The line we need to watch for a few years is the solid red line, which shows liabilities. And it went down slightly last quarter. But remember this data is not adjusted for inflation (because I'm too lazy to dig out the GDP deflator and apply it to the data) so liabilities actually are down slightly more than the slightly indicated on the graph.
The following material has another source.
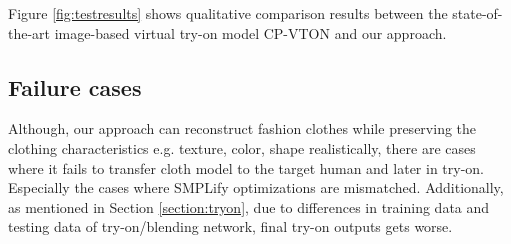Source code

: Figure \ref{fig:testresults} shows qualitative comparison results between the state-of-the-art image-based virtual try-on model CP-VTON\cite{Wang2018TowardCI} and our approach.



\subsection{Failure cases}

Although, our approach can reconstruct fashion clothes while preserving the clothing characteristics e.g. texture, color, shape realistically, there are cases where it fails to transfer cloth model to the target human and later in try-on. Especially the cases where SMPLify\cite{Bogo2016SMPLify} optimizations are mismatched. Additionally, as mentioned in Section \ref{section:tryon}, due to differences in training data and testing data of try-on/blending network, final try-on outputs gets worse.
So, again, the question is what do we want the household debt level to be? 50% of GDP? 25%? 66.67%? Pie? Let's say 50%, which is the long-term average. It's currently at 100%, or $14.1 trillion. So, to get it down to 50% in 10 years means a rate of reduction at 5% per year (I'm leaving out compounding and inflation - laziness again). That yields - ta da! - $700 billion again. Unfortunately, the $700B derived a few posts back was just the total for consumer credit. So the other $6.3T would have to come out of mortgages. The current total for outstanding mortgages is $10.4T. The total was last at $4.1T in1Q 1999. For reference, in 1Q 1999 the total value of household real estate was $9.8T. Now it's $17.8T, down from $21.8T in 1Q 2007. If the 1Q 1999 value had grown at about the rate of inflation, or 4%, the current value of household real estate would be about $14.5T. But since home prices were already a bit high in 1999, extrapolating the 1995 number results in a value of 13.3T.
Where am I going with all this? Nowhere, really. It's just something ponder.